Heureusement pour moi, le professeur très compréhensif m’a volontiers envoyé par email le PowerPoint de sa présentation que je vais pouvoir décrypter à ma guise, et devrait me fournir la semaine prochaine une référence de livre en anglais à me procurer en même temps que celle que j’ai en chinois.

Et pour tout ces gestes sympathiques, pas besoin de carte ni de la moindre formalité administrative, juste d’une légère dose de courage pour se présenter en chinois devant les autres élèves qui vous dévisagent avec des yeux de merlan fris et d’un petit sourire pour faire passer le tout ;)

Shanghai Baby

15 septembre 2005

Shanghai Baby
roman
(1999)

auteur :
Weihui

lu en :
français

je l’ai trouvé :
à la Fnac, en France. J’en avais entendu parler, et l’ai donc emporté dans mon stock de livres à ramener de France en Chine.
Prix : 7,13 €

Un petit mot sur l’auteur : Weihui

Zhou Weihui est née en 1973 à Shanghai.
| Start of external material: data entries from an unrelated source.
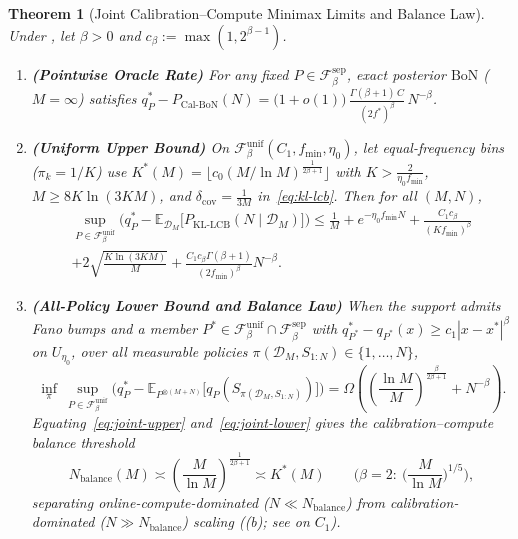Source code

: \documentclass{article}
\theoremstyle{plain}
\newtheorem{theorem}{Theorem}
\theoremstyle{definition}
\theoremstyle{remark}
\newcommand{\E}{\mathbb{E}}
\begin{document}
\begin{theorem}[Joint Calibration--Compute Minimax Limits and Balance Law]
\label{thm:joint-minimax}
Under , let $\beta > 0$ and $c_\beta := \max(1, 2^{\beta-1})$.
\begin{enumerate}[leftmargin=1.6em,itemsep=2pt,topsep=1pt]
    \item \textbf{(Pointwise Oracle Rate)} For any fixed $P \in \mathcal{F}_\beta^{\mathrm{sep}}$, exact posterior $\mathrm{BoN}$ ($M = \infty$) satisfies $q^*_P - P_{\mathrm{Cal\text{-}BoN}}(N) = \big(1 + o(1)\big)\,\frac{\Gamma(\beta + 1)\,C}{(2 f^*)^\beta}\,N^{-\beta}$.
    \item \textbf{(Uniform Upper Bound)} On $\mathcal{F}_\beta^{\mathrm{unif}}(C_1, f_{\min}, \eta_0)$, let equal-frequency bins ($\pi_k = 1/K$) use $K^*(M) = \lfloor c_0 (M/\ln M)^{\frac{1}{2\beta+1}}\rfloor$ with $K > \frac{2}{\eta_0 f_{\min}}$, $M \ge 8 K \ln(3KM)$, and $\delta_{\mathrm{cov}} = \frac{1}{3M}$ in~\eqref{eq:kl-lcb}. Then for all $(M, N)$,
    \begin{multline}
    \label{eq:joint-upper}
    \sup_{P \in \mathcal{F}_\beta^{\mathrm{unif}}}\Big(q^*_P - \E_{\mathcal{D}_M}\big[P_{\mathrm{KL\text{-}LCB}}(N \mid \mathcal{D}_M)\big]\Big)
    \le \frac{1}{M} + e^{-\eta_0 f_{\min} N} + \frac{C_1 c_\beta}{(K f_{\min})^\beta} \\
    + 2\sqrt{\frac{K\ln(3KM)}{M}} + \frac{C_1 c_\beta \Gamma(\beta+1)}{(2 f_{\min})^\beta}N^{-\beta}.
    \end{multline}
    \item \textbf{(All-Policy Lower Bound and Balance Law)} When the support admits Fano bumps and a member $P^* \in \mathcal{F}_\beta^{\mathrm{unif}} \cap \mathcal{F}_\beta^{\mathrm{sep}}$ with $q^*_{P^*} - q_{P^*}(x) \ge c_1|x-x^*|^\beta$ on $U_{\eta_0}$, over all measurable policies $\pi(\mathcal{D}_M, S_{1:N}) \in \{1,\dots,N\}$,
    \begin{equation}
    \label{eq:joint-lower}
    \inf_{\pi}\ \sup_{P \in \mathcal{F}_\beta^{\mathrm{unif}}}\Big(q^*_P - \E_{P^{\otimes(M+N)}}\big[q_P(S_{\pi(\mathcal{D}_M, S_{1:N})})\big]\Big)
    = \Omega\!\left(\left(\frac{\ln M}{M}\right)^{\frac{\beta}{2\beta+1}} + N^{-\beta}\right).
    \end{equation}
    Equating~\eqref{eq:joint-upper} and~\eqref{eq:joint-lower} gives the \emph{calibration--compute balance threshold}
    \begin{equation}
    \label{eq:n-balance}
    N_{\mathrm{balance}}(M) \asymp \left(\frac{M}{\ln M}\right)^{\frac{1}{2\beta+1}} \asymp K^*(M) \qquad \Big(\beta=2:\ \Big(\frac{M}{\ln M}\Big)^{1/5}\Big),
    \end{equation}
    separating online-compute-dominated ($N \ll N_{\mathrm{balance}}$) from calibration-dominated ($N \gg N_{\mathrm{balance}}$) scaling ((b); see  on $C_1$).
\end{enumerate}
\end{theorem}
\end{document}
Diplômée de littérature de l’Université de Fudan à Shanghai, elle publie, à 27 ans à peine, Shanghai Baby qui lui vaudra les foudres du gouvernement chinois.
Faisant partie, avec Mian Mian auteur de Les bonbons chinois, de la génération des Belles Femmes Ecrivains (les Meinu Zoujia) qui ”n’hésite pas à aborder avec une grande liberté les sujets jadis tabous, notamment la sexualité”, elle vit aujourd’hui aux Etats-Unis.

Shanghai Baby, c’est le portrait ”semi-autobiographique” de Weihui qui se dessine sous les traits de Ni Ke, alias Coco en référence à son idole Coco Chanel, avec Henry Miler et Marguerite Duras.

Ce roman nous plonge dans le Shanghai des années 90, le Shanghai branché, le Shanghai de la “grisaille brumeuse, des rumeurs opressantes”, “Shanghai et le goût de ses nuits scintillantes”. J’y ai retrouvé nombre de références aux lieux que j’ai pu visiter et fréquenter dans la cité, un moyen de suivre les pas, les émotions de la romancière qui nous livre ”ses rencontres, ses questions, et par-dessus tout son désir de faire entendre sa voix, la lumière de son regard clair et franc sur le monde”.

Tiraillée entre son amour profond pour Tiantian, peintre fragile et impuissant, et sa passion physique pour Mark, l’amant allemand, elle ne peut s’empêcher comme elle le dit elle-même “de cacher les frissons, les douleurs et les passions qui [la] parcourent des pieds à la tête.”

Elle parle ainsi librement de l’univers déjanté dans lequel elle évolue, entre drogue et sexualité, sans pudeur et parfois même très crue, ce qui lui a valu d’être absolument censurée en Chine, “interdit, saisi et pilonné [...] comme au bon vieux temps de la Révolution Culturelle, bouscule hardiment les tabous et souffle un vent nouveau et provocateur sur la Chine”.